§ TASK DETAILS: All entries must come back exactly as given, with no pictures in the copy.

Segment Start: PROVIDED RECORDS

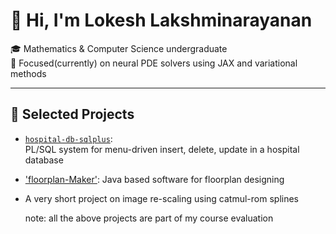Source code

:# 👋 Hi, I'm Lokesh Lakshminarayanan

🎓 Mathematics & Computer Science undergraduate  
🔬 Focused(currently) on neural PDE solvers using JAX and variational methods

---
## 📂 Selected Projects

- [`hospital-db-sqlplus`](https://github.com/rTarunKumar-1/Database_Systems_Project):  
  PL/SQL system for menu-driven insert, delete, update in a hospital database
- ['floorplan-Maker'](https://github.com/Pranav-PJ/floor-plan-maker):
  Java based software for floorplan designing
- ['Image-Interpolation']:(https://github.com/Lokesh-bitshyd22/BicubicImageInterpolation)
  A very short project on image re-scaling using catmul-rom splines

  note: all the above projects are part of my course evaluation 
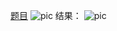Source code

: [题目](https://leetcode.cn/problems/online-stock-span/description/?envType=study-plan-v2&envId=leetcode-75)
![pic](img.png)
结果：
![pic](result.png)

Segment End: PROVIDED RECORDS

§ ANSWER FOR THE TASK:
Source code

:# 👋 Hi, I'm Lokesh Lakshminarayanan

🎓 Mathematics & Computer Science undergraduate  
🔬 Focused(currently) on neural PDE solvers using JAX and variational methods

---
## 📂 Selected Projects

- [`hospital-db-sqlplus`](https://github.com/rTarunKumar-1/Database_Systems_Project):  
  PL/SQL system for menu-driven insert, delete, update in a hospital database
- ['floorplan-Maker'](https://github.com/Pranav-PJ/floor-plan-maker):
  Java based software for floorplan designing
- ['Image-Interpolation']:(https://github.com/Lokesh-bitshyd22/BicubicImageInterpolation)
  A very short project on image re-scaling using catmul-rom splines

  note: all the above projects are part of my course evaluation 
Source code

: [题目](https://leetcode.cn/problems/online-stock-span/description/?envType=study-plan-v2&envId=leetcode-75)
![pic](img.png)
结果：
![pic](result.png)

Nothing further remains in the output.